Paytm Mall Ties Up With Filmfare, Lets Users Purchase Clothes By Scanning QR Codes In Magazine

One is a a swashbuckling new startup that’s looking to disrupt how Indians transact, and the other is a half-century old vanguard of a medium that’s widely seen be dying. But both firms, leaders in their categories in India, have come together in a pretty unlikely crossover.

Paytm Mall says it has partnered with Filmfare to create an in-magazine fashion store. Filmfare’s spread on retro fashion this month will have QR codes next to the products displayed. On scanning these codes through Paytm or Paytm Mall’s app, readers will be led to the product page on Paytm Mall, from there they can purchase the products for themselves.

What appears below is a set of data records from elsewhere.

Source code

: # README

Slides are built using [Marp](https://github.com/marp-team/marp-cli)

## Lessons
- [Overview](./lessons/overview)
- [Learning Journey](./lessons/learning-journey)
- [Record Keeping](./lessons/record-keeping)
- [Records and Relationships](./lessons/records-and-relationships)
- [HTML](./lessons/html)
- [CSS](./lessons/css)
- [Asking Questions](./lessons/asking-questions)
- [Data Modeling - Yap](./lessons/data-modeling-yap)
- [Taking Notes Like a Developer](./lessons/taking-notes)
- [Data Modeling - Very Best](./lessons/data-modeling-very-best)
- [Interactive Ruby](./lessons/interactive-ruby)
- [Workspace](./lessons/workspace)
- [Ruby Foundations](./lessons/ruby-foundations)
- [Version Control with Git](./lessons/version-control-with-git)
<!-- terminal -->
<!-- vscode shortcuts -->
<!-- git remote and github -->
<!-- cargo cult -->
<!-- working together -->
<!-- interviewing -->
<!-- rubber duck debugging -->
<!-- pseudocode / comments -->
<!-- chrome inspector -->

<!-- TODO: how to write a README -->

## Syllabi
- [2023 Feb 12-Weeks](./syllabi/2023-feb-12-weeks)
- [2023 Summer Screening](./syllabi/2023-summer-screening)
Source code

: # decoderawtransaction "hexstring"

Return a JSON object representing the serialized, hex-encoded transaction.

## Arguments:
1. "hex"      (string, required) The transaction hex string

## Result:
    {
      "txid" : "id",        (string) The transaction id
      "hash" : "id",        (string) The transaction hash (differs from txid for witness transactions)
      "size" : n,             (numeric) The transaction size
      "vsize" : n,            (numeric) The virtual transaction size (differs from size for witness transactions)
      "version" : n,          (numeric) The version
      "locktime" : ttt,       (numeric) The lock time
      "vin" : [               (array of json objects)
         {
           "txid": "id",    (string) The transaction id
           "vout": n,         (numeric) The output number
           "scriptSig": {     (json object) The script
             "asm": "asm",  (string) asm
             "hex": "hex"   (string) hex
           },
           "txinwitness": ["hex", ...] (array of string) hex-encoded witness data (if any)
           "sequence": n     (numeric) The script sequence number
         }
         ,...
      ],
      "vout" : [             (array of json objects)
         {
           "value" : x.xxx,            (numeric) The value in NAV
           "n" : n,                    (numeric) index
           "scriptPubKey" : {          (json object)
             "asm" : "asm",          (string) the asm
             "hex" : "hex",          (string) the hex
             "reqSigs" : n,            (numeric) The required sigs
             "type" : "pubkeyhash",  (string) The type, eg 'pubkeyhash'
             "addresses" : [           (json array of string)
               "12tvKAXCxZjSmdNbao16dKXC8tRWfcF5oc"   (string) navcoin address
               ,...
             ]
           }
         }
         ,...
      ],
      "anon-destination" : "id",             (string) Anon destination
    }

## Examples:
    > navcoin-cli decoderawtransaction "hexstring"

It’s a pretty interesting approach to merge the offline and online worlds, and the offline-online merger is widely believed to be how the future of e-commerce will shape in the coming years. Other companies have been trying their own unique ways to get people to buy clothes from offline touch-points — just this year, the Future Group’s fbb brand had live-streamed a fashion show in which little widgets  appeared on the screen as models walked down the ramp; by clicking on these widgets, users were directed to fbb’s site from where they could buy the clothes being displayed. Paytm Mall itself has been experimenting with similar initiatives — people like trying out shoes before they buy them online, so it recently added its QR codes to a Red Tape store in Gurgaon, where people could physically put on shoes before finally buying them on Paytm Mall.

It’s too early to say how popular any of these approaches will be — some of them, inevitably, will fail, but will provide companies with valuable insights on how best users can be captured from the real world and made to spend money online. Magazines might have a limited audience now, but one can imagine how Paytm Mall’s integration with Filmfare can provide a launching pad for similar initiatives. In the future, it might be possible to simply open a newspaper — India is one of the few markets in the world where newspaper usage is rising — and scan on a dress in there that you like to purchase it. Or it can be possible for clothes themselves to have QR codes — while complimenting someone on their new outfit, you can simply scan a code that’s tagged on to it, and buy it for yourself. The possibilities might well be endless. And as recent moves by Indian companies show, that the offline-online merger is coming with a vengeance, and could radically how the the country shops for goods and services.